_TASK_. The data below must be copied in full and without any change.

THE DATA Start Marker

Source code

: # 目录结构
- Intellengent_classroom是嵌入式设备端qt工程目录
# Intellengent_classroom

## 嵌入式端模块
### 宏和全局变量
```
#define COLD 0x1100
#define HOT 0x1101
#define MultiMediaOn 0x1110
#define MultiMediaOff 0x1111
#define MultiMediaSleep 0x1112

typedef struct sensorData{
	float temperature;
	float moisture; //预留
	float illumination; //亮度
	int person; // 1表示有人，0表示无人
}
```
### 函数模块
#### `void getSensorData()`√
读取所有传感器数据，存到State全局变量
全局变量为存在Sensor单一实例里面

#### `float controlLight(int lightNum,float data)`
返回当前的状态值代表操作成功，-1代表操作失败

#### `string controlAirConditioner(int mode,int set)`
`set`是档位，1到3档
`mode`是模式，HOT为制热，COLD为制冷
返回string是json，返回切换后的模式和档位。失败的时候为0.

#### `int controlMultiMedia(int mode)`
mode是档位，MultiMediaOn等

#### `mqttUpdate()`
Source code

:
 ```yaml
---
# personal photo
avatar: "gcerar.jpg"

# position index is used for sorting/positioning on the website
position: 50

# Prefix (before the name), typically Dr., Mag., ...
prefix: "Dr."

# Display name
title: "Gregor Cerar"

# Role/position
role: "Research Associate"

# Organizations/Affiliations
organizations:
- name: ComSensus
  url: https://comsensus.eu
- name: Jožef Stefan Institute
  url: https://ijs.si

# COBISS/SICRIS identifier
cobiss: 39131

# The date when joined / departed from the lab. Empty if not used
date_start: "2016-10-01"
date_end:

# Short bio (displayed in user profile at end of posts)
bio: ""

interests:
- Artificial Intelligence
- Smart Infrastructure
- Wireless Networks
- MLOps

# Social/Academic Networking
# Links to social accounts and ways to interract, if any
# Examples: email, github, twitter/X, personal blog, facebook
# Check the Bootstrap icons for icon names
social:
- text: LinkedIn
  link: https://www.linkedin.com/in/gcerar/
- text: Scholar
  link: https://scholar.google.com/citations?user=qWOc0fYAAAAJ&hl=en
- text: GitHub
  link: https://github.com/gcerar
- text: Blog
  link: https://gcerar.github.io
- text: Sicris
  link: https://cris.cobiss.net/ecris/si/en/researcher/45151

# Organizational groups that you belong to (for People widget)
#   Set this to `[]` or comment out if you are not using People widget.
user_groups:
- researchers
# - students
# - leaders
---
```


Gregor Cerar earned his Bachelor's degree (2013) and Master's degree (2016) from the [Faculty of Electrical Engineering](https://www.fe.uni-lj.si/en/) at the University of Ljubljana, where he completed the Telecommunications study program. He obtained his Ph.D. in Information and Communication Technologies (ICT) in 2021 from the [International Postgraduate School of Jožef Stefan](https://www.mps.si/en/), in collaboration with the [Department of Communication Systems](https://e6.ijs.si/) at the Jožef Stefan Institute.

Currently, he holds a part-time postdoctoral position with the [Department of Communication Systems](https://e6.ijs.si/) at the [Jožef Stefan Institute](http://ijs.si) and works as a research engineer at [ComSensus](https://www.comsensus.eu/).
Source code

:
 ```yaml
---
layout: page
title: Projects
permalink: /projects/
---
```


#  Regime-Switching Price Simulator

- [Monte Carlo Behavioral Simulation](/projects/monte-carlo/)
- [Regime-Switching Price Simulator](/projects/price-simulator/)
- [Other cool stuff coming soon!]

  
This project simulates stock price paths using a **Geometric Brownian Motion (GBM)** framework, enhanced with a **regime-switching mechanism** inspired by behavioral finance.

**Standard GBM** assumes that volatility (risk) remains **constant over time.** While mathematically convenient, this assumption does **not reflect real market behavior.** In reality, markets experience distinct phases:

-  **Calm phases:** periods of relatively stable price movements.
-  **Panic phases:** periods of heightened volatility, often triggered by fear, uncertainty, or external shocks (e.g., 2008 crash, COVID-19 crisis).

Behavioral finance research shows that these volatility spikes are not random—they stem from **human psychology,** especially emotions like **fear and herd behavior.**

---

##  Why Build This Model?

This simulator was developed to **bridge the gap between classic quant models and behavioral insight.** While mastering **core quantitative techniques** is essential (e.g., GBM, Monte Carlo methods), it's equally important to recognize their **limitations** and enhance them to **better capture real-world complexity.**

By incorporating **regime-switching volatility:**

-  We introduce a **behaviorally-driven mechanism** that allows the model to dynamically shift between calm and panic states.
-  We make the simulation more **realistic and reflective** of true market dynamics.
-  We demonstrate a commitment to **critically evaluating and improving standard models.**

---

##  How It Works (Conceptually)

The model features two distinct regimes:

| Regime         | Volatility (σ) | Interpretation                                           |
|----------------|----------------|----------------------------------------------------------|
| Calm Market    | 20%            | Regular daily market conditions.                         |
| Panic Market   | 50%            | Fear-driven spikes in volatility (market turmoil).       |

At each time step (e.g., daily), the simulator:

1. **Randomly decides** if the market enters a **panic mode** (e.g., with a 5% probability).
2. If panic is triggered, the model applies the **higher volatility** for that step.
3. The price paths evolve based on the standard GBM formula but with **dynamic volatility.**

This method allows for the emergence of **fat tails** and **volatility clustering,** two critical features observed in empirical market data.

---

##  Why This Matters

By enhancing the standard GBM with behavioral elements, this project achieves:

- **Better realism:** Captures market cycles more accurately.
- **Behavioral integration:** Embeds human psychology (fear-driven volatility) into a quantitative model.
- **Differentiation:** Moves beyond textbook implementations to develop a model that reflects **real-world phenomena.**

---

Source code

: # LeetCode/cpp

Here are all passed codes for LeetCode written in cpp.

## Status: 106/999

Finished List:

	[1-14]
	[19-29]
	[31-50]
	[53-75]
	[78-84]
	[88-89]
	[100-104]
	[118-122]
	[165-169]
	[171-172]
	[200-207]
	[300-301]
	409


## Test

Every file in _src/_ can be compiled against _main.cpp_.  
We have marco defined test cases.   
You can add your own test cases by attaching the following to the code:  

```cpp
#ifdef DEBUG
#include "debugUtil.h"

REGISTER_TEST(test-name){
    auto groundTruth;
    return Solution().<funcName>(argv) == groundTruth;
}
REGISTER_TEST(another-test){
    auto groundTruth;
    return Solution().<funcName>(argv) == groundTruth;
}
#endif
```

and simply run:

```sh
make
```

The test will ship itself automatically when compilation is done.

THE DATA End Marker

_ANSWER TO THE EXERCISE_.
Source code

: # 目录结构
- Intellengent_classroom是嵌入式设备端qt工程目录
# Intellengent_classroom

## 嵌入式端模块
### 宏和全局变量
```
#define COLD 0x1100
#define HOT 0x1101
#define MultiMediaOn 0x1110
#define MultiMediaOff 0x1111
#define MultiMediaSleep 0x1112

typedef struct sensorData{
	float temperature;
	float moisture; //预留
	float illumination; //亮度
	int person; // 1表示有人，0表示无人
}
```
### 函数模块
#### `void getSensorData()`√
读取所有传感器数据，存到State全局变量
全局变量为存在Sensor单一实例里面

#### `float controlLight(int lightNum,float data)`
返回当前的状态值代表操作成功，-1代表操作失败

#### `string controlAirConditioner(int mode,int set)`
`set`是档位，1到3档
`mode`是模式，HOT为制热，COLD为制冷
返回string是json，返回切换后的模式和档位。失败的时候为0.

#### `int controlMultiMedia(int mode)`
mode是档位，MultiMediaOn等

#### `mqttUpdate()`
Source code

:
 ```yaml
---
# personal photo
avatar: "gcerar.jpg"

# position index is used for sorting/positioning on the website
position: 50

# Prefix (before the name), typically Dr., Mag., ...
prefix: "Dr."

# Display name
title: "Gregor Cerar"

# Role/position
role: "Research Associate"

# Organizations/Affiliations
organizations:
- name: ComSensus
  url: https://comsensus.eu
- name: Jožef Stefan Institute
  url: https://ijs.si

# COBISS/SICRIS identifier
cobiss: 39131

# The date when joined / departed from the lab. Empty if not used
date_start: "2016-10-01"
date_end:

# Short bio (displayed in user profile at end of posts)
bio: ""

interests:
- Artificial Intelligence
- Smart Infrastructure
- Wireless Networks
- MLOps

# Social/Academic Networking
# Links to social accounts and ways to interract, if any
# Examples: email, github, twitter/X, personal blog, facebook
# Check the Bootstrap icons for icon names
social:
- text: LinkedIn
  link: https://www.linkedin.com/in/gcerar/
- text: Scholar
  link: https://scholar.google.com/citations?user=qWOc0fYAAAAJ&hl=en
- text: GitHub
  link: https://github.com/gcerar
- text: Blog
  link: https://gcerar.github.io
- text: Sicris
  link: https://cris.cobiss.net/ecris/si/en/researcher/45151

# Organizational groups that you belong to (for People widget)
#   Set this to `[]` or comment out if you are not using People widget.
user_groups:
- researchers
# - students
# - leaders
---
```


Gregor Cerar earned his Bachelor's degree (2013) and Master's degree (2016) from the [Faculty of Electrical Engineering](https://www.fe.uni-lj.si/en/) at the University of Ljubljana, where he completed the Telecommunications study program. He obtained his Ph.D. in Information and Communication Technologies (ICT) in 2021 from the [International Postgraduate School of Jožef Stefan](https://www.mps.si/en/), in collaboration with the [Department of Communication Systems](https://e6.ijs.si/) at the Jožef Stefan Institute.

Currently, he holds a part-time postdoctoral position with the [Department of Communication Systems](https://e6.ijs.si/) at the [Jožef Stefan Institute](http://ijs.si) and works as a research engineer at [ComSensus](https://www.comsensus.eu/).
Source code

:
 ```yaml
---
layout: page
title: Projects
permalink: /projects/
---
```


#  Regime-Switching Price Simulator

- [Monte Carlo Behavioral Simulation](/projects/monte-carlo/)
- [Regime-Switching Price Simulator](/projects/price-simulator/)
- [Other cool stuff coming soon!]

  
This project simulates stock price paths using a **Geometric Brownian Motion (GBM)** framework, enhanced with a **regime-switching mechanism** inspired by behavioral finance.

**Standard GBM** assumes that volatility (risk) remains **constant over time.** While mathematically convenient, this assumption does **not reflect real market behavior.** In reality, markets experience distinct phases:

-  **Calm phases:** periods of relatively stable price movements.
-  **Panic phases:** periods of heightened volatility, often triggered by fear, uncertainty, or external shocks (e.g., 2008 crash, COVID-19 crisis).

Behavioral finance research shows that these volatility spikes are not random—they stem from **human psychology,** especially emotions like **fear and herd behavior.**

---

##  Why Build This Model?

This simulator was developed to **bridge the gap between classic quant models and behavioral insight.** While mastering **core quantitative techniques** is essential (e.g., GBM, Monte Carlo methods), it's equally important to recognize their **limitations** and enhance them to **better capture real-world complexity.**

By incorporating **regime-switching volatility:**

-  We introduce a **behaviorally-driven mechanism** that allows the model to dynamically shift between calm and panic states.
-  We make the simulation more **realistic and reflective** of true market dynamics.
-  We demonstrate a commitment to **critically evaluating and improving standard models.**

---

##  How It Works (Conceptually)

The model features two distinct regimes:

| Regime         | Volatility (σ) | Interpretation                                           |
|----------------|----------------|----------------------------------------------------------|
| Calm Market    | 20%            | Regular daily market conditions.                         |
| Panic Market   | 50%            | Fear-driven spikes in volatility (market turmoil).       |

At each time step (e.g., daily), the simulator:

1. **Randomly decides** if the market enters a **panic mode** (e.g., with a 5% probability).
2. If panic is triggered, the model applies the **higher volatility** for that step.
3. The price paths evolve based on the standard GBM formula but with **dynamic volatility.**

This method allows for the emergence of **fat tails** and **volatility clustering,** two critical features observed in empirical market data.

---

##  Why This Matters

By enhancing the standard GBM with behavioral elements, this project achieves:

- **Better realism:** Captures market cycles more accurately.
- **Behavioral integration:** Embeds human psychology (fear-driven volatility) into a quantitative model.
- **Differentiation:** Moves beyond textbook implementations to develop a model that reflects **real-world phenomena.**

---

Source code

: # LeetCode/cpp

Here are all passed codes for LeetCode written in cpp.

## Status: 106/999

Finished List:

	[1-14]
	[19-29]
	[31-50]
	[53-75]
	[78-84]
	[88-89]
	[100-104]
	[118-122]
	[165-169]
	[171-172]
	[200-207]
	[300-301]
	409


## Test

Every file in _src/_ can be compiled against _main.cpp_.  
We have marco defined test cases.   
You can add your own test cases by attaching the following to the code:  

```cpp
#ifdef DEBUG
#include "debugUtil.h"

REGISTER_TEST(test-name){
    auto groundTruth;
    return Solution().<funcName>(argv) == groundTruth;
}
REGISTER_TEST(another-test){
    auto groundTruth;
    return Solution().<funcName>(argv) == groundTruth;
}
#endif
```

and simply run:

```sh
make
```

The test will ship itself automatically when compilation is done.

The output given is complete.